Jamie J Quinn / Analysing the prevalence of continuous integration in JOSS

Analysing the prevalence of continuous integration in JOSS

JOSS is the Journal of Open Source Software and can be considered a collection of some excellent scientific codebases. Whether they’re exemplars of good coding practices is up for debate but I wanted to know roughly how many published papers (and associated codebases) were using specifically continuous integration of some form. Luckily I have some experience scraping web pages with python and the excellent webscraping package BeautifulSoup, so I cracked out the old tutorials and set to work.

Find the full source code in this Github repo.

Scraping the index

Webscraping is fundamentally very simple. The page is downloaded using the requests library:

def get_response(page_url):
    """Returns response to html request on page_url"""
    response = requests.get(page_url)
    return response

Then that’s loaded into BeautifulSoup with

soup = BeautifulSoup(response.content, 'lxml')

which produces a tree structure which can be searched with find and find_all and moved around using e.g. .link or .parent. In my case (as we’ll find out in the following paragraphs), I could extract all the paper URLs using

paper_entries = soup.find_all("entry")
paper_urls += [entry.link.get('href') for entry in paper_entries]

To find out how to parse a particular site, you have to get your hands dirty and start inspecting the HTML of the page you want to scrape. In my case, I wanted to know the URLs of each item in the index of JOSS so I went to the page in Firefox, right-clicked on the title of an item and clicked Inspect Element. This brings up a useful little HTML inspector tool which allows you to figure out how to identify different elements of the page (see screenshot below).

In my case I wanted the URL of the page associated with the paper (“nap” in the screenshot). That’s stored in the href of the <a> tag inside the <h2> title which is of the class ‘paper-title’. That relationship allowed me to construct a query for all matching <h2> tags, paper_entries=soup.find_all('h2', class_='paper-title'), and then extract the href from the <a> child.

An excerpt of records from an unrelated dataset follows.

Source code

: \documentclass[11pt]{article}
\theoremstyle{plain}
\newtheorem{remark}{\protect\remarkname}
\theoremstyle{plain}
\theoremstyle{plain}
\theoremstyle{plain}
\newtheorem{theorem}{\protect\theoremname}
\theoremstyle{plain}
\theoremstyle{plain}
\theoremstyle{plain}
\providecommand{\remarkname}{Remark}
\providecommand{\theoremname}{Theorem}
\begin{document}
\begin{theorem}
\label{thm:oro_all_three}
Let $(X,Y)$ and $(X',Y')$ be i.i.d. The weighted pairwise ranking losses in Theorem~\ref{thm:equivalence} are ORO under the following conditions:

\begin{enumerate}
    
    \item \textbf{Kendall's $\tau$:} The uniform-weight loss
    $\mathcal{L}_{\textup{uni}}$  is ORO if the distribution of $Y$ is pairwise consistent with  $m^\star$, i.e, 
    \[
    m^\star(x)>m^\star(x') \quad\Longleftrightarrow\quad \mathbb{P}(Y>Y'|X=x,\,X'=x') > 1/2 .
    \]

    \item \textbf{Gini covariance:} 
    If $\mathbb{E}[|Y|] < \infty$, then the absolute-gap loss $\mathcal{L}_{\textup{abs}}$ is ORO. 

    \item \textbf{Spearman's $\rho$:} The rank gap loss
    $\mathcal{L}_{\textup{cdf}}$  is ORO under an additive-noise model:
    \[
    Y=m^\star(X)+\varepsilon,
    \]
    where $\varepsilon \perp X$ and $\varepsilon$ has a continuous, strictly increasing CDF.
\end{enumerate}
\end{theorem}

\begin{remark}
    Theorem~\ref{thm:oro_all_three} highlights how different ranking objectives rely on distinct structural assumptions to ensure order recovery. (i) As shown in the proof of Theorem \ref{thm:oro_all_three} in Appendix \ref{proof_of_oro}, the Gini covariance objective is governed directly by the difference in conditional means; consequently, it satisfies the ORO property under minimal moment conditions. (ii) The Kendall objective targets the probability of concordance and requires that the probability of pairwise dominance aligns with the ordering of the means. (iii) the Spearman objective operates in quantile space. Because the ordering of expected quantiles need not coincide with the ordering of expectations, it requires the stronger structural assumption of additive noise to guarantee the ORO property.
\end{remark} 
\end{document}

Putting that all together gave me a BeautifulSoup path which was completely incorrect.

Turns out the JOSS web server was recognising the request was coming from a non-browser and returned the atom feed instead. Nicely, BeautifulSoup can also parse those so after printing it out it was clear that each entry was kept in a <entry> tag and the link to the individual paper page stored in the <link> tag.

The URLs were then saved to a text file:

with open("ids.txt", 'w') as fp:
    for item in paper_urls:
        fp.write("%s\n" % item)

What I then realised was each URL was nearly identical barring a single ID at the very end. By stripping out the IDs using

cat paper_url_list.txt | awk -F. '{print $5}' > id_list.txt

I could reform the URL easily and use the ID as just that; a unique ID.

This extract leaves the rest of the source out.